También está la presencia de Amanda Waller, lo cual ata esta película en cierta medida a The Suicide Squad. En esa película del 2021 se muestra a Amanda Waller habiendo establecido una institución de super villanos que trabajan para el gobierno de Estados Unidos. Que por otro lado tenga una organización de aristócratas que también trabajan para ella, la Sociedad de la Justicia, tiene bastante sentido. Y que sean un puñado de pomposos petulantes, más aun.

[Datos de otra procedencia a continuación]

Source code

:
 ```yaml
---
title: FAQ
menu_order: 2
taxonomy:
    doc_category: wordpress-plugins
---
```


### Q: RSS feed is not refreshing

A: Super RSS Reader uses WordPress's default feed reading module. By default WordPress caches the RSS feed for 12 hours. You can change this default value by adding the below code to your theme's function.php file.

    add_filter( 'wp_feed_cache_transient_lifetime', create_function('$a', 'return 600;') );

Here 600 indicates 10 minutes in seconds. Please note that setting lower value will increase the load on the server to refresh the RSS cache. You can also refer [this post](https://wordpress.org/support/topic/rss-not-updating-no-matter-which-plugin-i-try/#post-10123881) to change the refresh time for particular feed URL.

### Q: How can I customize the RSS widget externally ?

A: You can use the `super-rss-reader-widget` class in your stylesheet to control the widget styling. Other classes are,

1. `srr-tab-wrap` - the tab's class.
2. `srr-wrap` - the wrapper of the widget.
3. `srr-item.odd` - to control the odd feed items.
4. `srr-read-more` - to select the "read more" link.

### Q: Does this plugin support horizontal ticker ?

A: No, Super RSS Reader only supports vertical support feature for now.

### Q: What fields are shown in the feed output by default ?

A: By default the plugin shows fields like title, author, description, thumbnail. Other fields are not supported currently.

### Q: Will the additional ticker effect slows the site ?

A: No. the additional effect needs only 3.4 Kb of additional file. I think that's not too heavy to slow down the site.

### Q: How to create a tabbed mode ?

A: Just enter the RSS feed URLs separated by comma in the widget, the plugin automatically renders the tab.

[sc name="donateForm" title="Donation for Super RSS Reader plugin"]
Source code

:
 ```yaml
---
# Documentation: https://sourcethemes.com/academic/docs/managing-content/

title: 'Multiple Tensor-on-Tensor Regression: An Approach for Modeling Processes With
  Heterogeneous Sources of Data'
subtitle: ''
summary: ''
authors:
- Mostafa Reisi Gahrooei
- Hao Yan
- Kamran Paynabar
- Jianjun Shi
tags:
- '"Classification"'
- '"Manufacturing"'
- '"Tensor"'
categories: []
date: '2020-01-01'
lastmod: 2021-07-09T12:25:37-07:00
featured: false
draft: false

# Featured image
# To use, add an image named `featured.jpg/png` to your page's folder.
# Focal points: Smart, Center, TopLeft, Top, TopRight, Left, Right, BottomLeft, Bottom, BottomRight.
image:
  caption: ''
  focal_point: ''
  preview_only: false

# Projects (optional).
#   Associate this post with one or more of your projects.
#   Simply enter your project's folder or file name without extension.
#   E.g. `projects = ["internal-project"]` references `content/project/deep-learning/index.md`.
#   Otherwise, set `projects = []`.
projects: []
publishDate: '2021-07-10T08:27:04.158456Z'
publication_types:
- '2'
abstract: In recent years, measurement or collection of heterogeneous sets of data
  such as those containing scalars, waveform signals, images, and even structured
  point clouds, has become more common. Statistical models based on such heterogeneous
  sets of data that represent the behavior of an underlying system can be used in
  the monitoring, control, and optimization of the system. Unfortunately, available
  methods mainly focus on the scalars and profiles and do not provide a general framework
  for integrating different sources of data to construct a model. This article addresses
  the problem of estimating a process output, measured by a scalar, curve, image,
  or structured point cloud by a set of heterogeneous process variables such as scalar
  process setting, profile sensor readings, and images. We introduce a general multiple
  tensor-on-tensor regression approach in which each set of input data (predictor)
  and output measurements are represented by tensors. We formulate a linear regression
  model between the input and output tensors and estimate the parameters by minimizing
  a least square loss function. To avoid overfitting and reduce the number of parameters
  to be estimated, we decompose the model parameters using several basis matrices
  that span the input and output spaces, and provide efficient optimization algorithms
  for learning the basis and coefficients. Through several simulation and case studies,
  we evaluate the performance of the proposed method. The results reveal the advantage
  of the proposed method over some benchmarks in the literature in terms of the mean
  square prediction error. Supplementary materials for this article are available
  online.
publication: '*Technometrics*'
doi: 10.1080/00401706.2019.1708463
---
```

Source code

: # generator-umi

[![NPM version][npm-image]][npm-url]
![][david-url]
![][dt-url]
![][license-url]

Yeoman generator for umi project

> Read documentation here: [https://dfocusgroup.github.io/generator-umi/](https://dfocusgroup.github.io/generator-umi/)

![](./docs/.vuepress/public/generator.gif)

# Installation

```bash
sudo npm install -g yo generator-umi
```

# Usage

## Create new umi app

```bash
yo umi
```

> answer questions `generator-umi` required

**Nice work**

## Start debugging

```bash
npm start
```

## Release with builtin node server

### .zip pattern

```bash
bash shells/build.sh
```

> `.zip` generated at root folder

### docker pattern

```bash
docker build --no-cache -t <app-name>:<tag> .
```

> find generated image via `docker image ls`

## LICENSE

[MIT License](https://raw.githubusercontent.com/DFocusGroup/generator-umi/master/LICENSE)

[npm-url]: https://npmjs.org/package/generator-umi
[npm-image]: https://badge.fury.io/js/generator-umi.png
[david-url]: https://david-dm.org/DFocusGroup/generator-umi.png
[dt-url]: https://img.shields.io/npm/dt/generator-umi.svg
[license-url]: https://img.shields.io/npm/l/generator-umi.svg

Ahí está el otro elemento que ayuda a que la película funcione, la Sociedad de la Justicia. El DCU está en esa etapa en la cual puede ir expandiéndose al traer personajes y cosas de los cómics e irlos metiendo de a pocos. Hace unos años esto lo estaba liderando Zack Snyder, cuando lanzó la película Justice League en el 2017. Previamente había sacado unas cuantas películas que habían llevado a ese evento. Y se suponía que después de ésa vendrían más, armando la cama para un mega evento más. Se suponía que tendríamos una de Batman, una de Flash. Lamentablemente el estilo de Snyder no terminó de gustarle a todos y lo terminaron sacando. Además del drama corporativo que llevó a decidirse que ya no habría ese DCU, sino un montón de películas, cada una de las cuales sería su propio universo.

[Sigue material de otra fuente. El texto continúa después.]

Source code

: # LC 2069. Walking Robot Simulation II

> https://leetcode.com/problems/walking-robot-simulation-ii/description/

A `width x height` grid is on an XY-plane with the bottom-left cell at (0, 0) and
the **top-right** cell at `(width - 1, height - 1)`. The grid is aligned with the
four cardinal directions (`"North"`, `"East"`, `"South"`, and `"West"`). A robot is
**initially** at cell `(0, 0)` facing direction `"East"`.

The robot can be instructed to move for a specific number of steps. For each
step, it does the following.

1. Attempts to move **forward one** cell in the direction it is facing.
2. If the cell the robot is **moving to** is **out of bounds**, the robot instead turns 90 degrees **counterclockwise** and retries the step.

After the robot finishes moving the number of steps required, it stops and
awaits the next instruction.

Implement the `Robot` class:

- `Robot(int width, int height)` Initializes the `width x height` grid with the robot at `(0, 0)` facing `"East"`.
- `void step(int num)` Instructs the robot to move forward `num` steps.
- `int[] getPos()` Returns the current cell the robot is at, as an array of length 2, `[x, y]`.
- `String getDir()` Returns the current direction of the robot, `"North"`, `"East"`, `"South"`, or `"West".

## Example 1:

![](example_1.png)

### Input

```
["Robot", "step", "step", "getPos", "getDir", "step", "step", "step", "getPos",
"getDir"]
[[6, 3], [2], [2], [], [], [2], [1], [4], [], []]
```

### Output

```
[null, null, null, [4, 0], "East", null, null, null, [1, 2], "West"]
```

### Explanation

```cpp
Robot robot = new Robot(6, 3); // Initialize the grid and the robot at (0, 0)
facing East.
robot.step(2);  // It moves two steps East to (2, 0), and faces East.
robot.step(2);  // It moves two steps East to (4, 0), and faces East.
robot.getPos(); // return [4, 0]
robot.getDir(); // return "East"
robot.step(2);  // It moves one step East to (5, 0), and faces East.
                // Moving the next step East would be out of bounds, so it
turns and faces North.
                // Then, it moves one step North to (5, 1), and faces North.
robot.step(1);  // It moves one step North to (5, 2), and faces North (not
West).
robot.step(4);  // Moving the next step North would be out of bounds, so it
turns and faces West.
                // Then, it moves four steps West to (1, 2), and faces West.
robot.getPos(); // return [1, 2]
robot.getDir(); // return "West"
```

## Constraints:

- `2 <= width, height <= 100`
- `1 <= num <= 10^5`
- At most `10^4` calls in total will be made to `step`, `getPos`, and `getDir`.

Hemos estado años con películas separadas, cada una por su lado, pero guiñándose entre ellas. Aquaman, por ejemplo, no es abiertamente parte del mismo universo que Wonder Woman, pero comparte la misma estética, comparte un par de actores, hacen mención a hechos comunes, etc. Bien podrían serlo. La empresa DC Warner no quería que lo sean, pero los fans lo queríamos tanto, que terminaron siéndolo. ¿Black Adam es parte de ese mismo universo compartido? No necesariamente, pero pareciera que sí. Algún purista podría salir a decir que no, porque en tal escena se dice algo que contradice algo que dicen en tal otra de tal otra película. Pero qué importa. Los fans estamos dispuestos a dejar pasar algunas tonterías, a cambio de tener un DCU en construcción. Y la escena post-créditos de Black Adam nos da en la yema del gusto.

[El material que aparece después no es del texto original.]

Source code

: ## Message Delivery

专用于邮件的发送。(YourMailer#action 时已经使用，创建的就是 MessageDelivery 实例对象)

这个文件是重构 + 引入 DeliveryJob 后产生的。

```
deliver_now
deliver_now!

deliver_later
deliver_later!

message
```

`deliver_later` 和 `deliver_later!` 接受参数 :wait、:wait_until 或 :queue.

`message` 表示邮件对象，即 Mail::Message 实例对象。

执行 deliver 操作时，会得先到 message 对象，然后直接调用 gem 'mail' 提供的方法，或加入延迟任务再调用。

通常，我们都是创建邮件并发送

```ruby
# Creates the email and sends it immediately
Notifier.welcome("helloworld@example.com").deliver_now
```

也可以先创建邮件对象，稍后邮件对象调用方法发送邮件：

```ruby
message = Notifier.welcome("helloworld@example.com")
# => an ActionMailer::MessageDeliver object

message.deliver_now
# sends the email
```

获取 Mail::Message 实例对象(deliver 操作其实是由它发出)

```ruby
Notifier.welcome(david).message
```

En ese sentido, que Black Addam se hubiese tenido que pelear con la Liga de la Justicia, en vez de la Sociedad de la Justicia habría sido, quizás, demasiado material demasiado pronto. Piensen que habríamos podido reemplazar a Hawkman por Batman, a Doctor Fate por por Superman, a Atom Smasher por Flash y a Cyclone por Wonder Woman. O algo similar. Quizás dejar fuera a Superman o a Wonder Woman por un personaje nuevo y así mantener fresco el asunto. Bien pudo haber sido. Pero no. Eso habría puesto a Black Adam demasiado en el medio de todo. Prefirieron introducir una Sociedad de la Justicia y tener más libertad para, por ejemplo, matar a uno de los héroes. Buena decisión.